[I was invited by The Conversation to answer this question. I, and the other four commentators (Helen Berents, Philippa Collin, Lisa Hill, and Louise Phillips) said yes.]
The Conversation: Voting is a key part of the democratic process. It allows all citizens of a certain age to have a say on matters important to them. Voting in federal elections and referendums is compulsory for every Australian aged 18 and over.
But decisions made by elected governments – especially in areas such as education, health and energy – impact young people too. Legal and political voices have long called for Australia to lower the voting age to 16. After all, people under 18 can leave school, get a job, drive a car and pay taxes. So why not vote?
A parliamentary inquiry is currently looking into the issue. In the meantime, we asked five experts their views. Here’s what they said.
Gagnon: History – across language, time, and space – is peppered with tensions about the boundaries to political participation, in this case voting. Progressives have fought and won against arbitrary exclusions to participation formed by the powerful.

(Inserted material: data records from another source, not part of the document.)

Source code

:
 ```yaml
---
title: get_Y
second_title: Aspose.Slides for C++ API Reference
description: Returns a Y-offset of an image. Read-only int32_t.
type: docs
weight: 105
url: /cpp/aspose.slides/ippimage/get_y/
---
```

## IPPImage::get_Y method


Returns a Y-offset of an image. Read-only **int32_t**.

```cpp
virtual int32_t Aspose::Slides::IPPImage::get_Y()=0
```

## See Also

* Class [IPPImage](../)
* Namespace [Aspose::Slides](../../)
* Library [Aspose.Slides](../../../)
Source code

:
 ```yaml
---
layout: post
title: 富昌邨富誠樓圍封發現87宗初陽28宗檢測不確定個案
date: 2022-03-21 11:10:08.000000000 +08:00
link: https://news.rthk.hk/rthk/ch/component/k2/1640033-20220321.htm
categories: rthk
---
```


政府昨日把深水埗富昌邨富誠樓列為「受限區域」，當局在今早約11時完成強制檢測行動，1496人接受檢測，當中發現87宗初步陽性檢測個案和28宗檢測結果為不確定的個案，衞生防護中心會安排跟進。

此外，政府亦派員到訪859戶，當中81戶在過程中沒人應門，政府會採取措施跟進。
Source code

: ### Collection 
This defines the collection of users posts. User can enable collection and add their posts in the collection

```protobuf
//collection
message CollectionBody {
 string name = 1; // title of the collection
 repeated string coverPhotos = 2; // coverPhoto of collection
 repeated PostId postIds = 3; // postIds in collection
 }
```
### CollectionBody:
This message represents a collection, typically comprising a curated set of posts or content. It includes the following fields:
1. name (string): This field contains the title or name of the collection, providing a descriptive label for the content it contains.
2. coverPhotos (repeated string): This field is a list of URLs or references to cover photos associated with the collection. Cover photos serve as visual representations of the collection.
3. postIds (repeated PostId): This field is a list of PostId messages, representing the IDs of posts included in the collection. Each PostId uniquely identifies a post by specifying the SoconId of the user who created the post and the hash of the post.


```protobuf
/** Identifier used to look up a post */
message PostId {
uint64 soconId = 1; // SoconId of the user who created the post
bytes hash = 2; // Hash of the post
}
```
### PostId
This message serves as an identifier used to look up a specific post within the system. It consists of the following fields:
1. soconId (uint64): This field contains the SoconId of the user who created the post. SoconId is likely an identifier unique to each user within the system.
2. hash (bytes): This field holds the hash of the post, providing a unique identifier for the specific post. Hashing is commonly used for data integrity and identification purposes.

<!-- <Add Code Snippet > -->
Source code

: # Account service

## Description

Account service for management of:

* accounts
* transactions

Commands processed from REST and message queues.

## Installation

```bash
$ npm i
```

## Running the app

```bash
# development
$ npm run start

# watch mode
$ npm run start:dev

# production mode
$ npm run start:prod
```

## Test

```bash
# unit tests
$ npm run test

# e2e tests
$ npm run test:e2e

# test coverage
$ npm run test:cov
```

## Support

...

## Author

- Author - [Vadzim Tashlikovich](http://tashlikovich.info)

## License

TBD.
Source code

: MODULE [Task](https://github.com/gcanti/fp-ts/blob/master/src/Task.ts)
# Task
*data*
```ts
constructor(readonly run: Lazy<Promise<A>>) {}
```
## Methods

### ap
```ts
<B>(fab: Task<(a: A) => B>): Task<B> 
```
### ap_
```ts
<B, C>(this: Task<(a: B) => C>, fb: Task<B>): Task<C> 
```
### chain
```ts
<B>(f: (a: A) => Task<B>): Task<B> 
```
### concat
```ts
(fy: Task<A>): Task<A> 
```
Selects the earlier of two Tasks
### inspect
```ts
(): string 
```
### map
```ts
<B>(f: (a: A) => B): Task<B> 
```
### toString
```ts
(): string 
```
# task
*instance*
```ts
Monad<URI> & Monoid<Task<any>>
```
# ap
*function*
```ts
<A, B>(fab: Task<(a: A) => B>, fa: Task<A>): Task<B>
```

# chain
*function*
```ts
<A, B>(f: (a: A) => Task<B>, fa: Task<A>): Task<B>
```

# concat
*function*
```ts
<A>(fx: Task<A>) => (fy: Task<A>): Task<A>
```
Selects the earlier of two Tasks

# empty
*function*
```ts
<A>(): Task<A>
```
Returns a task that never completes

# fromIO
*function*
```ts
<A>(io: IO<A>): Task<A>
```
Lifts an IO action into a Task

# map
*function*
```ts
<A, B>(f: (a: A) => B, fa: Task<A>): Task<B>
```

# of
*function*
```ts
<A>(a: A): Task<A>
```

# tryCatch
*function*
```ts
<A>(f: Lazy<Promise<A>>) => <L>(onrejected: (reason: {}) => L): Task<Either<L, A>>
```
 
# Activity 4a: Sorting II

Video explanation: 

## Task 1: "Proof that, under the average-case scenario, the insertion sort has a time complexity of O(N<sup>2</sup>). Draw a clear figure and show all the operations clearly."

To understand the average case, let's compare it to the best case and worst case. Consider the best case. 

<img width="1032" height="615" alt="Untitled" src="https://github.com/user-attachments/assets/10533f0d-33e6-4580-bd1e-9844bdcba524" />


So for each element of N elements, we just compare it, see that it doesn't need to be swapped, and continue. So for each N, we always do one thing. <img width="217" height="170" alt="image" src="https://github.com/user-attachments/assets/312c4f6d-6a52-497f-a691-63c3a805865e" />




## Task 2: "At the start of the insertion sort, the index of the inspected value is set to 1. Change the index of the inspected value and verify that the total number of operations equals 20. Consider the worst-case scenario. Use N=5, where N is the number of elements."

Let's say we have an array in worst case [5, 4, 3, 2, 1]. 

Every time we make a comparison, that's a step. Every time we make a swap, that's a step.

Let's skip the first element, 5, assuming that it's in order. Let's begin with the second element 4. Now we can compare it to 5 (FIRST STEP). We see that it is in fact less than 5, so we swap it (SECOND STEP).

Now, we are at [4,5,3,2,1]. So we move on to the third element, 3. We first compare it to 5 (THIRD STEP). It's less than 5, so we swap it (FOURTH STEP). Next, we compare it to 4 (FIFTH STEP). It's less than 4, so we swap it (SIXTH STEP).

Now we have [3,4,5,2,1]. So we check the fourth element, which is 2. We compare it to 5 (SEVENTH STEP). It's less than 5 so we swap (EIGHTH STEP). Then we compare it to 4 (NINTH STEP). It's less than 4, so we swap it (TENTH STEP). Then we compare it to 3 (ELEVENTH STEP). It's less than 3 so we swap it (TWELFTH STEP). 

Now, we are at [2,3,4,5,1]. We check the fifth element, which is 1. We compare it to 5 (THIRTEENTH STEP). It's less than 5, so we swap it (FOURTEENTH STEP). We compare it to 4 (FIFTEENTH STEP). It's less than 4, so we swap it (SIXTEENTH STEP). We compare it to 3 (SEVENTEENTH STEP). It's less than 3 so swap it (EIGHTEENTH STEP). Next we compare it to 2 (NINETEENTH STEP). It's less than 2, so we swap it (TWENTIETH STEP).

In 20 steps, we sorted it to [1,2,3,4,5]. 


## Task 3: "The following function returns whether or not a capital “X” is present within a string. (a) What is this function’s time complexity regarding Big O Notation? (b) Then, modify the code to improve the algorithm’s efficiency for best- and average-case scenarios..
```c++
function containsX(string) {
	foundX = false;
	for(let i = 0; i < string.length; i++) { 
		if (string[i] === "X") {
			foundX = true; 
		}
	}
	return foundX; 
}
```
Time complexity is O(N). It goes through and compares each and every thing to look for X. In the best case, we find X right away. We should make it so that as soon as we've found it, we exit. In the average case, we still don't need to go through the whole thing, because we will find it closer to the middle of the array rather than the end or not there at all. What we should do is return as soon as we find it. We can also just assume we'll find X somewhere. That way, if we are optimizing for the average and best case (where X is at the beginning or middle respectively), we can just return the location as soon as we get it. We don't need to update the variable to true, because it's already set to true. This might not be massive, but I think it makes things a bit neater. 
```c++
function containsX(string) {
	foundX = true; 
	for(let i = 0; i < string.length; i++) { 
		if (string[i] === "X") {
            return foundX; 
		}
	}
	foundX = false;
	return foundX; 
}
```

Think about it: in some cases only men of a certain age were allowed to vote; in others it was about title; while in others it depended on where you were from, how much property you owned, and so on. Were any of these absolutist positions logically defensible? No, and certainly not in the face of the ‘one person, one vote’ principle. That’s why these arbitrary positions crumbled in confrontation with more democratic logic.
If a 16-year-old asks, ‘am I allowed to vote?’, what viable counter-argument would one have? The ‘you’re too young’ line, arguably the most popular, doesn’t hold water, if only because some teenagers can outsmart their grandparents in different policy fields or vice versa. We’re better off working together across generations, drawing on each other’s expertise, and crafting a polity of more ages and not a polity guarded by ageists.